(Supplied records begins)
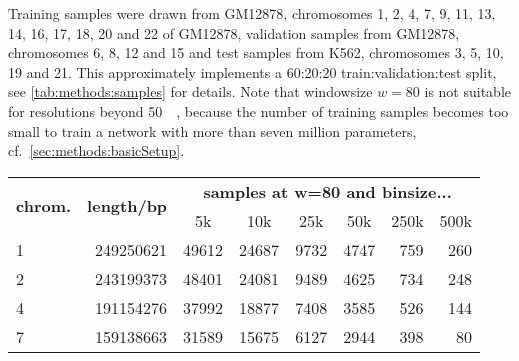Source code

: Training samples were drawn from GM12878, chromosomes 1, 2, 4, 7, 9, 11, 13, 14, 16, 17, 18, 20 and 22 of GM12878, 
validation samples from GM12878, chromosomes 6, 8, 12 and 15 and test samples from K562, chromosomes 3, 5, 10, 19 and 21.
This approximately implements a 60:20:20 train:validation:test split, see \cref{tab:methods:samples} for details.
Note that windowsize $w=80$ is not suitable for resolutions beyond \SI{50}{\kilo\bp}, because the number of training samples becomes too small
to train a network with more than seven million parameters, cf.~\cref{sec:methods:basicSetup}.
\begin{table}[hbp]
\centering
\begin{tabular}{lrrrrrrr}
\hline
\multicolumn{1}{c}{\multirow{2}{*}{\textbf{chrom.}}} & \multicolumn{1}{c}{\multirow{2}{*}{\textbf{length/bp}}} & \multicolumn{6}{c}{\textbf{samples at w=80 and binsize...}}                                                                                                \\
\multicolumn{1}{c}{}                                     & \multicolumn{1}{c}{}                                    & \multicolumn{1}{c}{5k} & \multicolumn{1}{c}{10k} & \multicolumn{1}{c}{25k} & \multicolumn{1}{c}{50k} & \multicolumn{1}{c}{250k} & \multicolumn{1}{c}{500k} \\ \hline
1                                                        & 249250621                                               & 49612                  & 24687                   & 9732                    & 4747                    & 759                      & 260                      \\
2                                                        & 243199373                                               & 48401                  & 24081                   & 9489                    & 4625                    & 734                      & 248                      \\
4                                                        & 191154276                                               & 37992                  & 18877                   & 7408                    & 3585                    & 526                      & 144                      \\
7                                                        & 159138663                                               & 31589                  & 15675                   & 6127                    & 2944                    & 398                      & 80                       \\

\end{tabular}
\end{table}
(Supplied records ends)
For this exercise, please output exactly the lines above starting at the line with "validation samples from" and ending at the line with "Note that windowsize", ends included.

validation samples from GM12878, chromosomes 6, 8, 12 and 15 and test samples from K562, chromosomes 3, 5, 10, 19 and 21.
This approximately implements a 60:20:20 train:validation:test split, see \cref{tab:methods:samples} for details.
Note that windowsize $w=80$ is not suitable for resolutions beyond \SI{50}{\kilo\bp}, because the number of training samples becomes too small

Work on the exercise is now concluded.